When Rudi reaches the Mississippi River, Denson meets them on the east side of the river. He brings Ingolf with him. They cross the river and meet the Bossman and the rest of Rudi's party in Dubuque.

Meanwhile, the Corvallis Meeting is fighting CUT and Boise invaders. The Prophet's troops are converging on the Meeting lands from several directions. While the Meeting nations can slow the invasion down, they have been unable to drive the invaders back. News that the Portland Protective Association are losing castles due to the strange abilities of the CUT High Seekers causes morale to drop.

Back in Iowa, the Major Graber and his CUT forces attempt to kill Rudi and his allies. Though Rudi survives, the CUT manage to assassinate the Bossman of Iowa. Thanks to Mathilda Arminger's efforts, however, she manages to encourage the Bossman's wife to take power as Regent, creating a new ally for Rudi and his group. Rudi and his group leave Iowa heading north along the Mississippi River. While en route, Rudi's companions swear loyalty to him as the High King of "Montival", the new name the group has chosen for the Pacific Northwest. Rudi reluctantly accepts.

Rudi and his group arrive in the nation of Richland, Ingolf's home. While there Ingolf makes amends with his estranged brother, a local sheriff, who agrees to help Ingolf and his friends reach Nantucket. Heading north around the Great Lakes using skis to move over the snow, the party is attacked once again by CUT forces who are allied with French-speaking savages from former Quebec. Though they succeed in driving off the CUT forces, Jake is killed in the battle.

Arriving in Maine, Rudi and his followers are taken in by survivors who have adopted a Viking-like culture. They agree to help Rudi reach Nantucket, but upon arriving at a coastal town, they discover it under siege by Major Graber and Muslim Corsairs. Rudi and his forces succeed in lifting the siege and capture one of the pirate leaders, but Odard Liu is killed during the battle.

Rudi convinces the pirate captain to take him and his followers to Nantucket. They are chased there by Major Graber who has commandeered another pirate vessel. As both ships arrive at Nantucket, reality begins to change as alternate versions of Nantucket begin to appear at random. Rudi and his followers fight their way onto Nantucket. There Rudi is transported into the presence of Maiden, Mother, and Crone who have taken the form of Rudi's mother (Juniper Mackenzie) and Marion Alston and Swindapa from the Nantucket series. They explain the reason behind the Change, alluding at humanity's importance (the Fermi paradox) and that certain forces saw the need for humanity to mature more before it self-destructed due to abuse of technology. They also explain the powers that are aiding CUT as a result of a disagreement between those forces on how best to guide the changed humanity. Rudi is last seen removing the Sword of the Lady from its sheath.
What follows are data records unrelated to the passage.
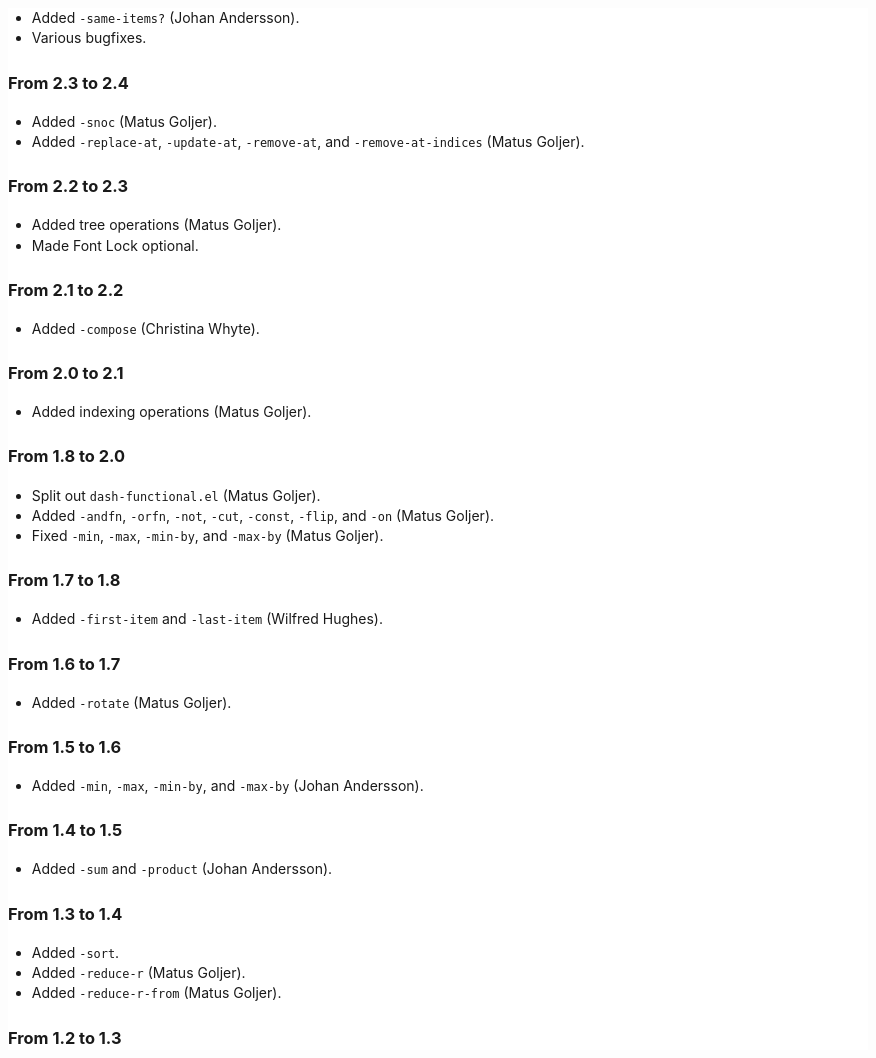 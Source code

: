 - Added `-same-items?` (Johan Andersson).
- Various bugfixes.

### From 2.3 to 2.4

- Added `-snoc` (Matus Goljer).
- Added `-replace-at`, `-update-at`, `-remove-at`, and `-remove-at-indices`
  (Matus Goljer).

### From 2.2 to 2.3

- Added tree operations (Matus Goljer).
- Made Font Lock optional.

### From 2.1 to 2.2

- Added `-compose` (Christina Whyte).

### From 2.0 to 2.1

- Added indexing operations (Matus Goljer).

### From 1.8 to 2.0

- Split out `dash-functional.el` (Matus Goljer).
- Added `-andfn`, `-orfn`, `-not`, `-cut`, `-const`, `-flip`, and `-on` (Matus
  Goljer).
- Fixed `-min`, `-max`, `-min-by`, and `-max-by` (Matus Goljer).

### From 1.7 to 1.8

- Added `-first-item` and `-last-item` (Wilfred Hughes).

### From 1.6 to 1.7

- Added `-rotate` (Matus Goljer).

### From 1.5 to 1.6

- Added `-min`, `-max`, `-min-by`, and `-max-by` (Johan Andersson).

### From 1.4 to 1.5

- Added `-sum` and `-product` (Johan Andersson).

### From 1.3 to 1.4

- Added `-sort`.
- Added `-reduce-r` (Matus Goljer).
- Added `-reduce-r-from` (Matus Goljer).

### From 1.2 to 1.3
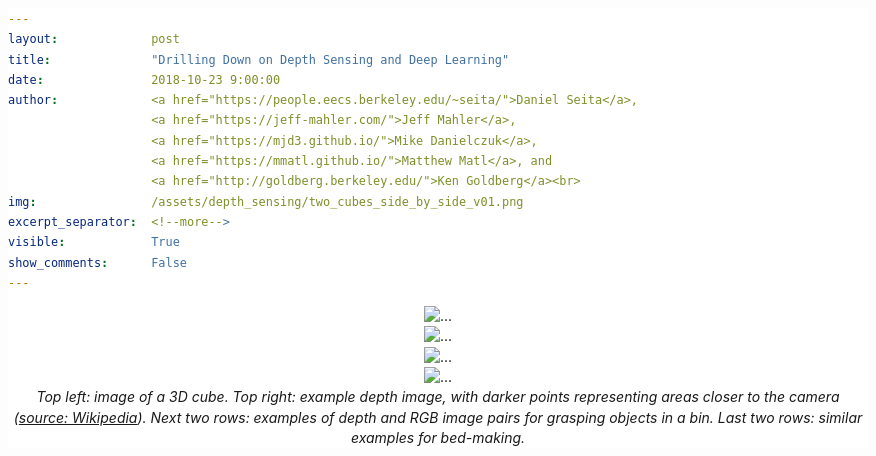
 ```yaml
---
layout:             post
title:              "Drilling Down on Depth Sensing and Deep Learning"
date:               2018-10-23 9:00:00
author:             <a href="https://people.eecs.berkeley.edu/~seita/">Daniel Seita</a>,
                    <a href="https://jeff-mahler.com/">Jeff Mahler</a>, 
                    <a href="https://mjd3.github.io/">Mike Danielczuk</a>,
                    <a href="https://mmatl.github.io/">Matthew Matl</a>, and 
                    <a href="http://goldberg.berkeley.edu/">Ken Goldberg</a><br>
img:                /assets/depth_sensing/two_cubes_side_by_side_v01.png
excerpt_separator:  <!--more-->
visible:            True
show_comments:      False
---
```


<p style="text-align:center;">
    <img src="http://bair.berkeley.edu/static/blog/depth_sensing/two_cubes_side_by_side_v01.png"
         width="500"
         alt="..."/>
    <br/>
    <!--
    <img src="http://bair.berkeley.edu/static/blog/depth_sensing/ms_mike.png"
         width="700"
         alt="..."/>
    <br/>
    -->
    <img src="http://bair.berkeley.edu/static/blog/depth_sensing/Dex-Net-Depth-v2.jpg"
         width="700"
         alt="..."/>
    <br/>
    <img src="http://bair.berkeley.edu/static/blog/depth_sensing/dex-net-rgb-v2.png"
         width="700"
         alt="..."/>
    <br/>
    <img src="http://bair.berkeley.edu/static/blog/depth_sensing/ms_daniel.png"
         width="700"
         alt="..."/>
    <br/>
<i>
Top left: image of a 3D cube. Top right: example depth image, with darker points
representing areas closer to the camera (<a
href="https://en.wikipedia.org/wiki/Depth_map">source: Wikipedia</a>). Next two
rows: examples of depth and RGB image pairs for grasping objects in a bin.  Last
two rows: similar examples for bed-making.
</i>
</p>
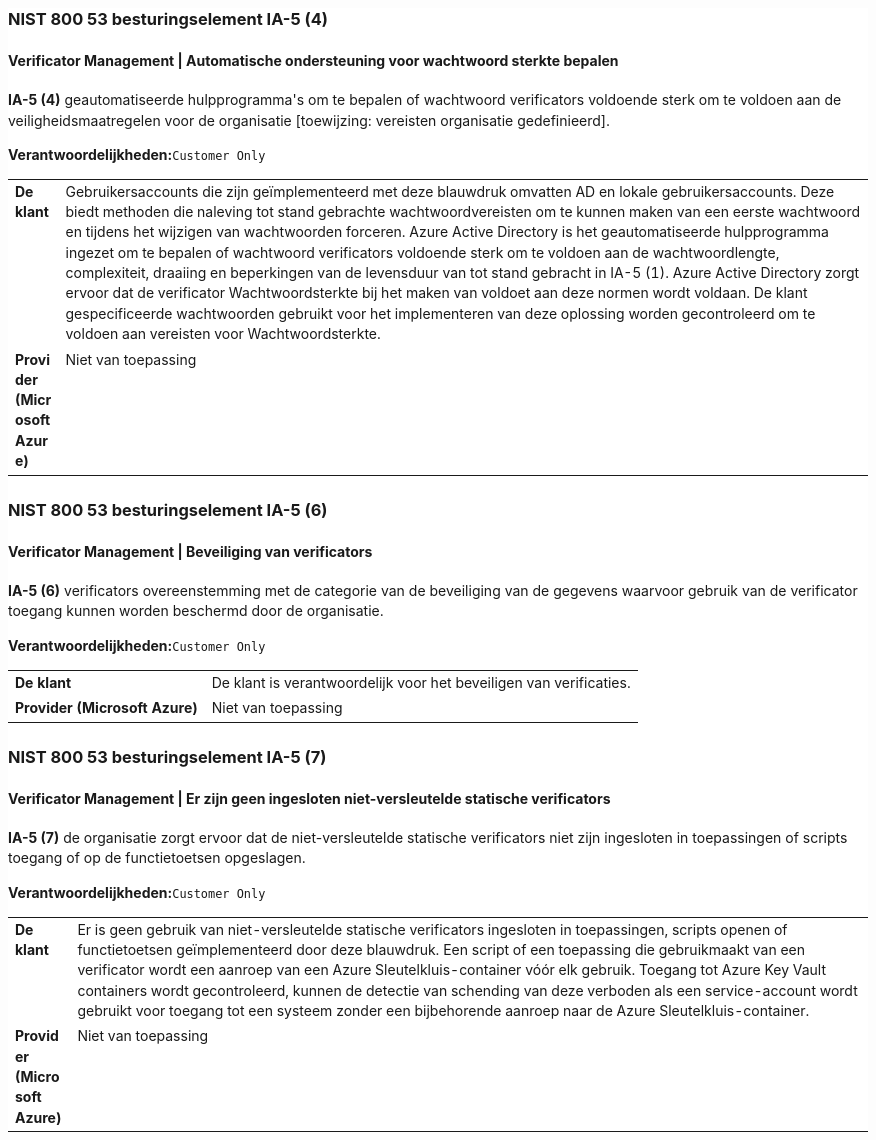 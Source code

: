
 ### <a name="nist-800-53-control-ia-5-4"></a>NIST 800 53 besturingselement IA-5 (4)

#### <a name="authenticator-management--automated-support--for-password-strength-determination"></a>Verificator Management | Automatische ondersteuning voor wachtwoord sterkte bepalen

**IA-5 (4)** geautomatiseerde hulpprogramma's om te bepalen of wachtwoord verificators voldoende sterk om te voldoen aan de veiligheidsmaatregelen voor de organisatie [toewijzing: vereisten organisatie gedefinieerd].

**Verantwoordelijkheden:**`Customer Only`

|||
|---|---|
| **De klant** | Gebruikersaccounts die zijn geïmplementeerd met deze blauwdruk omvatten AD en lokale gebruikersaccounts. Deze biedt methoden die naleving tot stand gebrachte wachtwoordvereisten om te kunnen maken van een eerste wachtwoord en tijdens het wijzigen van wachtwoorden forceren. Azure Active Directory is het geautomatiseerde hulpprogramma ingezet om te bepalen of wachtwoord verificators voldoende sterk om te voldoen aan de wachtwoordlengte, complexiteit, draaiing en beperkingen van de levensduur van tot stand gebracht in IA-5 (1). Azure Active Directory zorgt ervoor dat de verificator Wachtwoordsterkte bij het maken van voldoet aan deze normen wordt voldaan. De klant gespecificeerde wachtwoorden gebruikt voor het implementeren van deze oplossing worden gecontroleerd om te voldoen aan vereisten voor Wachtwoordsterkte. |
| **Provider (Microsoft Azure)** | Niet van toepassing |


 ### <a name="nist-800-53-control-ia-5-6"></a>NIST 800 53 besturingselement IA-5 (6)

#### <a name="authenticator-management--protection-of-authenticators"></a>Verificator Management | Beveiliging van verificators

**IA-5 (6)** verificators overeenstemming met de categorie van de beveiliging van de gegevens waarvoor gebruik van de verificator toegang kunnen worden beschermd door de organisatie.

**Verantwoordelijkheden:**`Customer Only`

|||
|---|---|
| **De klant** | De klant is verantwoordelijk voor het beveiligen van verificaties. |
| **Provider (Microsoft Azure)** | Niet van toepassing |


 ### <a name="nist-800-53-control-ia-5-7"></a>NIST 800 53 besturingselement IA-5 (7)

#### <a name="authenticator-management--no-embedded-unencrypted-static-authenticators"></a>Verificator Management | Er zijn geen ingesloten niet-versleutelde statische verificators

**IA-5 (7)** de organisatie zorgt ervoor dat de niet-versleutelde statische verificators niet zijn ingesloten in toepassingen of scripts toegang of op de functietoetsen opgeslagen.

**Verantwoordelijkheden:**`Customer Only`

|||
|---|---|
| **De klant** | Er is geen gebruik van niet-versleutelde statische verificators ingesloten in toepassingen, scripts openen of functietoetsen geïmplementeerd door deze blauwdruk. Een script of een toepassing die gebruikmaakt van een verificator wordt een aanroep van een Azure Sleutelkluis-container vóór elk gebruik. Toegang tot Azure Key Vault containers wordt gecontroleerd, kunnen de detectie van schending van deze verboden als een service-account wordt gebruikt voor toegang tot een systeem zonder een bijbehorende aanroep naar de Azure Sleutelkluis-container. |
| **Provider (Microsoft Azure)** | Niet van toepassing |
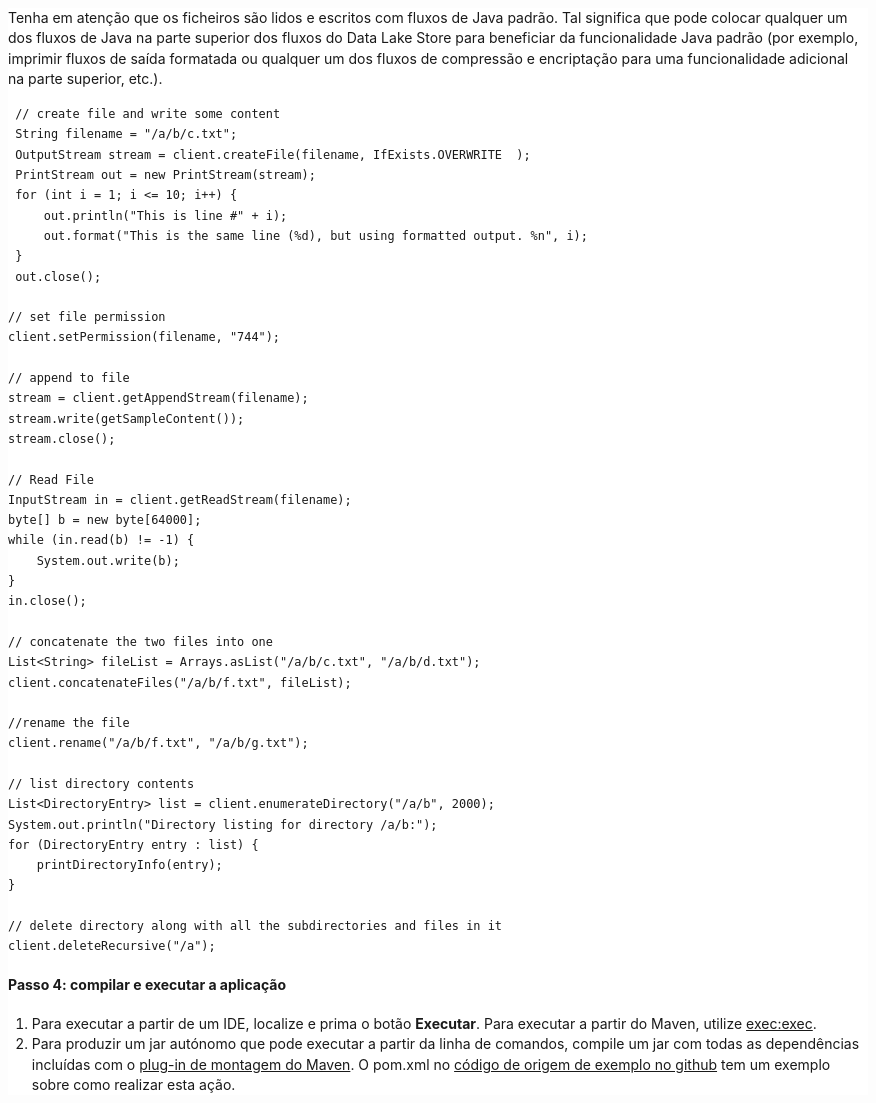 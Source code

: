 Tenha em atenção que os ficheiros são lidos e escritos com fluxos de Java padrão. Tal significa que pode colocar qualquer um dos fluxos de Java na parte superior dos fluxos do Data Lake Store para beneficiar da funcionalidade Java padrão (por exemplo, imprimir fluxos de saída formatada ou qualquer um dos fluxos de compressão e encriptação para uma funcionalidade adicional na parte superior, etc.).

     // create file and write some content
     String filename = "/a/b/c.txt";
     OutputStream stream = client.createFile(filename, IfExists.OVERWRITE  );
     PrintStream out = new PrintStream(stream);
     for (int i = 1; i <= 10; i++) {
         out.println("This is line #" + i);
         out.format("This is the same line (%d), but using formatted output. %n", i);
     }
     out.close();
    
    // set file permission
    client.setPermission(filename, "744");

    // append to file
    stream = client.getAppendStream(filename);
    stream.write(getSampleContent());
    stream.close();

    // Read File
    InputStream in = client.getReadStream(filename);
    byte[] b = new byte[64000];
    while (in.read(b) != -1) {
        System.out.write(b);
    }
    in.close();

    // concatenate the two files into one
    List<String> fileList = Arrays.asList("/a/b/c.txt", "/a/b/d.txt");
    client.concatenateFiles("/a/b/f.txt", fileList);

    //rename the file
    client.rename("/a/b/f.txt", "/a/b/g.txt");

    // list directory contents
    List<DirectoryEntry> list = client.enumerateDirectory("/a/b", 2000);
    System.out.println("Directory listing for directory /a/b:");
    for (DirectoryEntry entry : list) {
        printDirectoryInfo(entry);
    }

    // delete directory along with all the subdirectories and files in it
    client.deleteRecursive("/a");

#### <a name="step-4-build-and-run-the-application"></a>Passo 4: compilar e executar a aplicação
1. Para executar a partir de um IDE, localize e prima o botão **Executar**. Para executar a partir do Maven, utilize [exec:exec](http://www.mojohaus.org/exec-maven-plugin/exec-mojo.html).
2. Para produzir um jar autónomo que pode executar a partir da linha de comandos, compile um jar com todas as dependências incluídas com o [plug-in de montagem do Maven](http://maven.apache.org/plugins/maven-assembly-plugin/usage.html). O pom.xml no [código de origem de exemplo no github](https://github.com/Azure-Samples/data-lake-store-java-upload-download-get-started/blob/master/pom.xml) tem um exemplo sobre como realizar esta ação.
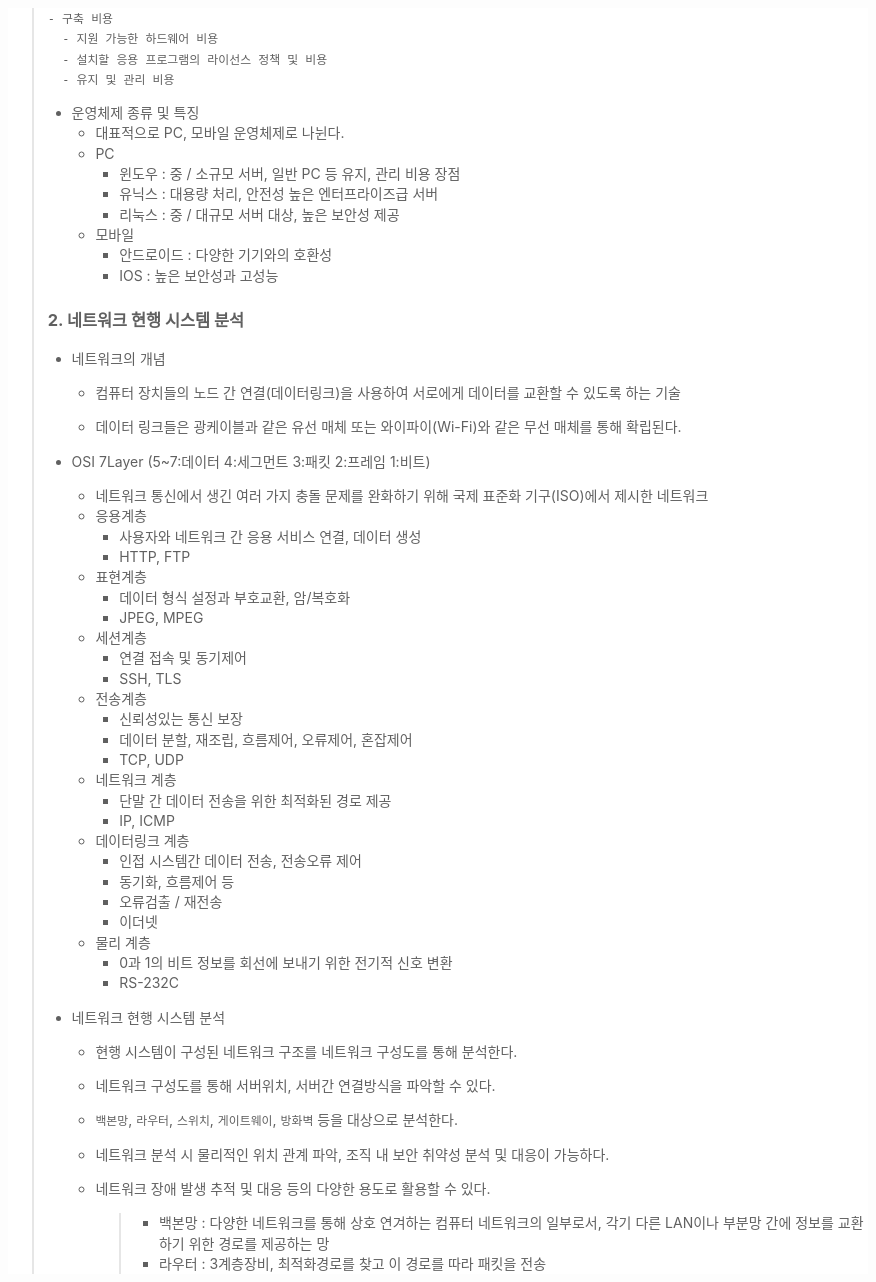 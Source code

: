 >     - 구축 비용
>       - 지원 가능한 하드웨어 비용
>       - 설치할 응용 프로그램의 라이선스 정책 및 비용
>       - 유지 및 관리 비용
> - 운영체제 종류 및 특징
>   - 대표적으로 PC, 모바일 운영체제로 나뉜다.
>   - PC
>     - 윈도우 : 중 / 소규모 서버, 일반 PC 등 유지, 관리 비용 장점
>     - 유닉스 : 대용량 처리, 안전성 높은 엔터프라이즈급 서버
>     - 리눅스 : 중 / 대규모 서버 대상, 높은 보안성 제공
>   - 모바일
>     - 안드로이드 : 다양한 기기와의 호환성
>     - IOS : 높은 보안성과 고성능
>
> ### 2. 네트워크 현행 시스템 분석
>
> - 네트워크의 개념
>
>   - 컴퓨터 장치들의 노드 간 연결(데이터링크)을 사용하여 서로에게 데이터를 교환할 수 있도록 하는 기술
>
>   - 데이터 링크들은 광케이블과 같은 유선 매체 또는 와이파이(Wi-Fi)와 같은 무선 매체를 통해 확립된다.
>
> - OSI 7Layer (5~7:데이터 4:세그먼트 3:패킷 2:프레임 1:비트)
>
>   - 네트워크 통신에서 생긴 여러 가지 충돌 문제를 완화하기 위해 국제 표준화 기구(ISO)에서 제시한 네트워크
>   - 응용계층
>     - 사용자와 네트워크 간 응용 서비스 연결, 데이터 생성
>     - HTTP, FTP
>   - 표현계층
>     - 데이터 형식 설정과 부호교환, 암/복호화
>     - JPEG, MPEG
>   - 세션계층
>     - 연결 접속 및 동기제어
>     - SSH, TLS
>   - 전송계층
>     - 신뢰성있는 통신 보장
>     - 데이터 분할, 재조립, 흐름제어, 오류제어, 혼잡제어
>     - TCP, UDP
>   - 네트워크 계층
>     - 단말 간 데이터 전송을 위한 최적화된 경로 제공
>     - IP, ICMP
>   - 데이터링크 계층
>     - 인접 시스템간 데이터 전송, 전송오류 제어
>     - 동기화, 흐름제어 등
>     - 오류검출 / 재전송
>     - 이더넷
>   - 물리 계층
>     - 0과 1의 비트 정보를 회선에 보내기 위한 전기적 신호 변환
>     - RS-232C
>
> - 네트워크 현행 시스템 분석
>
>   - 현행 시스템이 구성된 네트워크 구조를 네트워크 구성도를 통해 분석한다.
>
>   - 네트워크 구성도를 통해 서버위치, 서버간 연결방식을 파악할 수 있다.
>
>   - `백본망`, `라우터`, `스위치`, `게이트웨이`, `방화벽` 등을 대상으로 분석한다.
>
>   - 네트워크 분석 시 물리적인 위치 관계 파악, 조직 내 보안 취약성 분석 및 대응이 가능하다.
>
>   - 네트워크 장애 발생 추적 및 대응 등의 다양한 용도로 활용할 수 있다.
>
>     > - 백본망 : 다양한 네트워크를 통해 상호 연겨하는 컴퓨터 네트워크의 일부로서, 각기 다른 LAN이나 부분망 간에 정보를 교환하기 위한 경로를 제공하는 망
>     > - 라우터 : 3계층장비, 최적화경로를 찾고 이 경로를 따라 패킷을 전송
Back in Montival, Juniper calls on the help of the gods against the CUT in a ceremony (Cone of power). During the ceremony visible light emanates from Juniper's hands and she proclaims the coming of the High King.

==Literary significance and reception==
As of September 3, 2009, The Sword of the Lady has ranked 13th on the New York Times Best Seller List. This is the first time that a Stirling novel has reached the top 15 on the list.